Mais les retombées de cette action de désobéissance civile sont plus considérables que sa réussite opérationnelle d’un jour. Pendant les trois ans qui ont suivi, le document issu de cette expérience – le fameux livre vert sur la mondialisation néolibérale – a servi d’outil pédagogique pour celles et ceux qui ont eu à expliquer les enjeux des accords de libre-échange et en particulier la copie continentale de l’AMI : la ZLÉA (Zone de libre-échange des Amériques). Le discrédit qui entacha les négociations entourant ce projet est dû en partie au fait que des militants de SalAMI se rendirent à Ottawa, un mois avant la tenue du Sommet des Amériques de 2001, pour obtenir les textes tenus secrets de la ZLÉA. Leur perquisition citoyenne se solda par l’arrestation de 87 personnes et contribua à rendre publics ces textes. Entre temps, en 1999, certains auront aussi participé à la « bataille de Seattle »[1].
Malheureusement, les offensives de l’hydre néolibérale contre la démocratie et le bien commun n’ont de cesse et exigent de nous une vigilance constante. Prenons-en pour preuve le fait que c’est à nouveau une fuite qui vient de révéler, en avril dernier, les traits de l’AMI qui se cachent dans l’accord de libre-échange entre le Canada et l’Union européenne… Hélas, il semble que les leçons de SalAMI – le pouvoir de la désobéissance civile – aient été quelque peu oubliées.
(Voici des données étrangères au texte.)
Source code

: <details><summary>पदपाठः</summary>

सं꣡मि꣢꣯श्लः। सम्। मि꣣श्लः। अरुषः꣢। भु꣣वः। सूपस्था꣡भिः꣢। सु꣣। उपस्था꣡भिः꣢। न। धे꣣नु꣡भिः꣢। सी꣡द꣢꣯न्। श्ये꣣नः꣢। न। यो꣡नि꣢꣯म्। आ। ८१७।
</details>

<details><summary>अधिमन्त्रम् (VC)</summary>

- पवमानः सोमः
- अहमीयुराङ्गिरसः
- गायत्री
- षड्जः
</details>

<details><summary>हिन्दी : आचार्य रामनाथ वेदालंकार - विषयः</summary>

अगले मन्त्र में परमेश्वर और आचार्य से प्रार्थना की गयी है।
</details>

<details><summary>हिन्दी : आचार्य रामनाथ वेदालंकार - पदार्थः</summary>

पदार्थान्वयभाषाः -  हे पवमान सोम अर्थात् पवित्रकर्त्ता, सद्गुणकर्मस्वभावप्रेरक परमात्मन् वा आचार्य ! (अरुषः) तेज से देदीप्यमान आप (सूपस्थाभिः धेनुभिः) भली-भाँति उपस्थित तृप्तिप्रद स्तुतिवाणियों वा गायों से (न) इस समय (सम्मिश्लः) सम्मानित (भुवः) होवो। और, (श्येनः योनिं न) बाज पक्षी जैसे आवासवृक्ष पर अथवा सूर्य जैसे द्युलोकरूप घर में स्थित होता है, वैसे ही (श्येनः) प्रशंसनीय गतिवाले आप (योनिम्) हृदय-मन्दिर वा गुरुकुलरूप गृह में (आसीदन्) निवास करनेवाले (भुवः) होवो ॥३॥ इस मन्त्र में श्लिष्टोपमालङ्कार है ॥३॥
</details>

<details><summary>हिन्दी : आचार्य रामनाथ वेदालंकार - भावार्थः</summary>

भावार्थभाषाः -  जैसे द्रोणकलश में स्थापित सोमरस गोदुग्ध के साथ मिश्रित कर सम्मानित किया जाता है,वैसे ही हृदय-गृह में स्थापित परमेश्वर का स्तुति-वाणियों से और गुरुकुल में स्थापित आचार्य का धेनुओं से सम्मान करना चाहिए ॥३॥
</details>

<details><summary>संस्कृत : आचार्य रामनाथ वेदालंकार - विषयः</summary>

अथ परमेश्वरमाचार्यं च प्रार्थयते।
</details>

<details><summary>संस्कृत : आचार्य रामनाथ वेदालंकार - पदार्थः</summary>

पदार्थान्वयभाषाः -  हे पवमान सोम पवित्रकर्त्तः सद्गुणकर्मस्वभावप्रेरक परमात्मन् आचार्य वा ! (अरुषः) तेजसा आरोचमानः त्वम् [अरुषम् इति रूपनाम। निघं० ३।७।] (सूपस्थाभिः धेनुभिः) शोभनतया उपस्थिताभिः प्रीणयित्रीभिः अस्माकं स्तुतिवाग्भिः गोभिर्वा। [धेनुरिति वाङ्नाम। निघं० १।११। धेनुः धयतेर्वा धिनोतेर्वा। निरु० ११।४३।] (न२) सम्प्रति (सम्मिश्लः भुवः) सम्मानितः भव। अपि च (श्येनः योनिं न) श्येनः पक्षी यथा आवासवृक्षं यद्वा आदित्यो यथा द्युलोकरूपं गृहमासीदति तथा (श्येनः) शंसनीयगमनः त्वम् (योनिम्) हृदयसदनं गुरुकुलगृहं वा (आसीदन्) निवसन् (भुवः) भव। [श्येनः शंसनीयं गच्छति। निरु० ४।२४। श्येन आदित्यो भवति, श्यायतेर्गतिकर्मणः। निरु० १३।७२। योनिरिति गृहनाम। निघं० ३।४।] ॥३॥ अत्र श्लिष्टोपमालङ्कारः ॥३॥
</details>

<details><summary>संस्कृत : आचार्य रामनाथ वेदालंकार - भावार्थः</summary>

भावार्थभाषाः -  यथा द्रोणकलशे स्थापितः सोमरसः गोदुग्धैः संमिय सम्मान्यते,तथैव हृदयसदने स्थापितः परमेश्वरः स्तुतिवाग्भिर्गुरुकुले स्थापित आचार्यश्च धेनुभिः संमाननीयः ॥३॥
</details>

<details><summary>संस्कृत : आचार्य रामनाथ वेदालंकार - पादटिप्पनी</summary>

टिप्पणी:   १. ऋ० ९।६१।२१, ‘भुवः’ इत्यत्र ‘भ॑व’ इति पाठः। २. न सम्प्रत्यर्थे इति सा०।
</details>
Une amie allemande me racontait, au sujet d’une manifestation contre la guerre, comment quelques centaines de personnes, un millier tout au plus, avaient réussi à occuper l’espace d’une foule quatre fois plus nombreuse du seul fait de se coucher d’un coup dans la rue, les bras en croix, et les jambes écartées. Chaque personne étendue en silence couvrait 1 mètre carré et l’ensemble projetait l’image d’un immense champ de cadavres. Outre la conviction et la détermination, il aura fallu faire preuve d’une grande discipline et, surtout, obtenir de tous un accord total sur la nature de l’action et l’acceptation des mots d’ordre. Les forces policières, programmées pour faire face à de la fureur et du bruit, n’ont pas su comment intervenir. L’eurent-elles voulu, comment « déménager » mille personnes en les portant à bout de bras? Tous les médias ont publié la photo de la manifestation et des responsables ont pu exprimer les raisons de leur opposition. On peut s’interroger : qu’auraient couvert ces médias si un petit groupe bruyant avait fait bande à part et avait décidé d’affronter la police?
Les leçons de SalAMI méritent d’être revisitées.